Showing posts with label math. Show all posts
Showing posts with label math. Show all posts

Thursday, February 11, 2010

Angle math

I've got a new applet posted on my web page, which I wrote for my son Ben. He is seven. It is a demonstration of how angles work. You can drag the points of the triangle around, and it will continuously update the display of numbers showing what angle is formed at each point. It also gives a little readout showing that the three angles will, indeed, always add up to 180 degrees.

I like to do a little graphical application every once in a while just to stay in practice. There are a lot of concepts from trigonometry that have to be applied.
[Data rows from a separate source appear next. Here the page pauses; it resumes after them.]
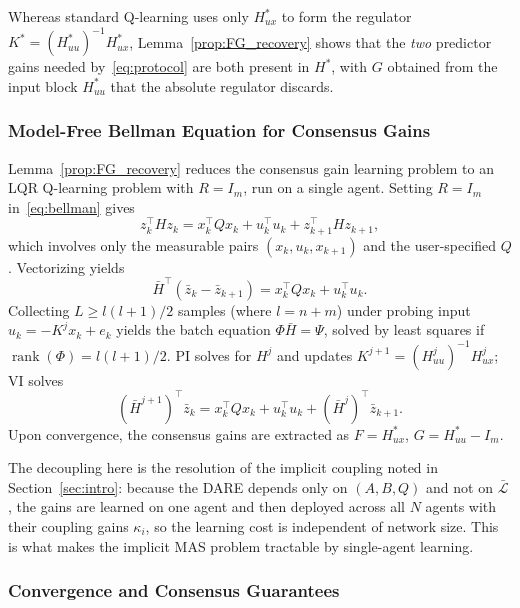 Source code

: \documentclass[12pt]{elsarticle}
\theoremstyle{remark}
\DeclareMathOperator{\rank}{rank}
\begin{document}
Whereas standard Q-learning uses only $H_{ux}^*$ to form the regulator $K^*=(H_{uu}^*)^{-1}H_{ux}^*$, Lemma~\ref{prop:FG_recovery} shows that the \emph{two} predictor gains needed by~\eqref{eq:protocol} are both present in $H^*$, with $G$ obtained from the input block $H_{uu}^*$ that the absolute regulator discards.

\subsubsection{Model-Free Bellman Equation for Consensus Gains}
\label{subsec:sf_bellman}

Lemma~\ref{prop:FG_recovery} reduces the consensus gain learning problem to an LQR Q-learning problem with $R = I_m$, run on a single agent. Setting $R = I_m$ in~\eqref{eq:bellman} gives
\begin{equation}
z_k^\top H z_k = x_k^\top Q x_k + u_k^\top u_k + z_{k+1}^\top H z_{k+1},
\label{eq:bellman_consensus}
\end{equation}
which involves only the measurable pairs $(x_k, u_k, x_{k+1})$ and the user-specified $Q$. Vectorizing yields
\begin{equation}
\bar{H}^\top (\bar{z}_k - \bar{z}_{k+1}) = x_k^\top Q x_k + u_k^\top u_k.
\label{eq:bellman_vec}
\end{equation}
Collecting $L \geq l(l+1)/2$ samples (where $l = n + m$) under probing input $u_k = -K^j x_k + e_k$ yields the batch equation $\Phi \bar{H} = \Psi$, solved by least squares if $\rank(\Phi) = l(l+1)/2$. PI solves for $H^j$ and updates $K^{j+1} = (H_{uu}^j)^{-1} H_{ux}^j$; VI solves
\begin{equation}
(\bar{H}^{j+1})^\top \bar{z}_k = x_k^\top Q x_k + u_k^\top u_k + (\bar{H}^j)^\top \bar{z}_{k+1}.
\label{eq:vi_update}
\end{equation}
Upon convergence, the consensus gains are extracted as $F = H_{ux}^*$, $G = H_{uu}^* - I_m$.

The decoupling here is the resolution of the implicit coupling noted in Section~\ref{sec:intro}: because the DARE depends only on $(A,B,Q)$ and not on $\bar{\mathcal{L}}$, the gains are learned on one agent and then deployed across all $N$ agents with their coupling gains $\kappa_i$, so the learning cost is independent of network size. This is what makes the implicit MAS problem tractable by single-agent learning.

\subsubsection{Convergence and Consensus Guarantees}
\label{subsec:sf_convergence}
\end{document}
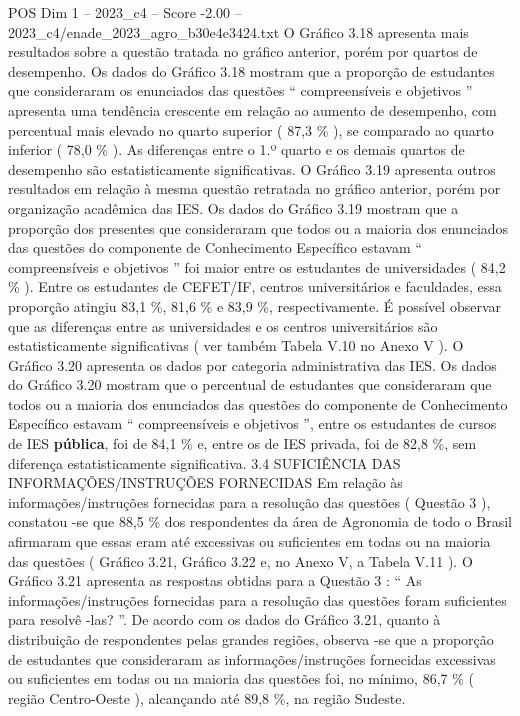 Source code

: \begin{textsample}{POS Dim 1 – 2023\_c4 – Score -2.00 – 2023\_c4/enade\_2023\_agro\_b30e4e3424.txt}
O Gráfico 3.18 apresenta mais resultados sobre a questão tratada no gráfico anterior, porém por quartos de desempenho.
Os dados do Gráfico 3.18 mostram que a proporção de estudantes que consideraram os enunciados das questões “ compreensíveis e objetivos ” apresenta uma tendência crescente em relação ao aumento de desempenho, com percentual mais elevado no quarto superior ( 87,3 \% ), se comparado ao quarto inferior ( 78,0 \% ).
As diferenças entre o 1.º quarto e os demais quartos de desempenho são estatisticamente significativas.
O Gráfico 3.19 apresenta outros resultados em relação à mesma questão retratada no gráfico anterior, porém por organização acadêmica das IES.
Os dados do Gráfico 3.19 mostram que a proporção dos presentes que consideraram que todos ou a maioria dos enunciados das questões do componente de Conhecimento Específico estavam “ compreensíveis e objetivos ” foi maior entre os estudantes de universidades ( 84,2 \% ).
Entre os estudantes de CEFET/IF, centros universitários e faculdades, essa proporção atingiu 83,1 \%, 81,6 \% e 83,9 \%, respectivamente.
É possível observar que as diferenças entre as universidades e os centros universitários são estatisticamente significativas ( ver também Tabela V.10 no Anexo V ).
O Gráfico 3.20 apresenta os dados por categoria administrativa das IES.
Os dados do Gráfico 3.20 mostram que o percentual de estudantes que consideraram que todos ou a maioria dos enunciados das questões do componente de Conhecimento Específico estavam “ compreensíveis e objetivos ”, entre os estudantes de cursos de IES \textbf{pública}, foi de 84,1 \% e, entre os de IES privada, foi de 82,8 \%, sem diferença estatisticamente significativa. 3.4 SUFICIÊNCIA DAS INFORMAÇÕES/INSTRUÇÕES FORNECIDAS Em relação às informações/instruções fornecidas para a resolução das questões ( Questão 3 ), constatou -se que 88,5 \% dos respondentes da área de Agronomia de todo o Brasil afirmaram que essas eram até excessivas ou suficientes em todas ou na maioria das questões ( Gráfico 3.21, Gráfico 3.22 e, no Anexo V, a Tabela V.11 ).
O Gráfico 3.21 apresenta as respostas obtidas para a Questão 3 : “ As informações/instruções fornecidas para a resolução das questões foram suficientes para resolvê -las? ”.
De acordo com os dados do Gráfico 3.21, quanto à distribuição de respondentes pelas grandes regiões, observa -se que a proporção de estudantes que consideraram as informações/instruções fornecidas excessivas ou suficientes em todas ou na maioria das questões foi, no mínimo, 86,7 \% ( região Centro-Oeste ), alcançando até 89,8 \%, na região Sudeste.

\end{textsample}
Debugging graphics is sometimes a tricky affair, because if you don't do the right thing then you might wind up with nothing but a blank screen, or a line might appear wildly out of place. Finding the angles required remembering what sines and cotangents and such represent. (SOH CAH TOA! That's one that never leaves your memory, but I got sin and asin mixed up for a while.)

I also had to fudge the numbers a little bit. For instance, one angle might be 70.14 and another might be 50.34. The third angle should be 59.52. However, if you reduce those to one significant figure, you find that 70.1+50.3+59.5 = 179.9. So I had to fake the third angle (a3) as displaying 180-a1-a2.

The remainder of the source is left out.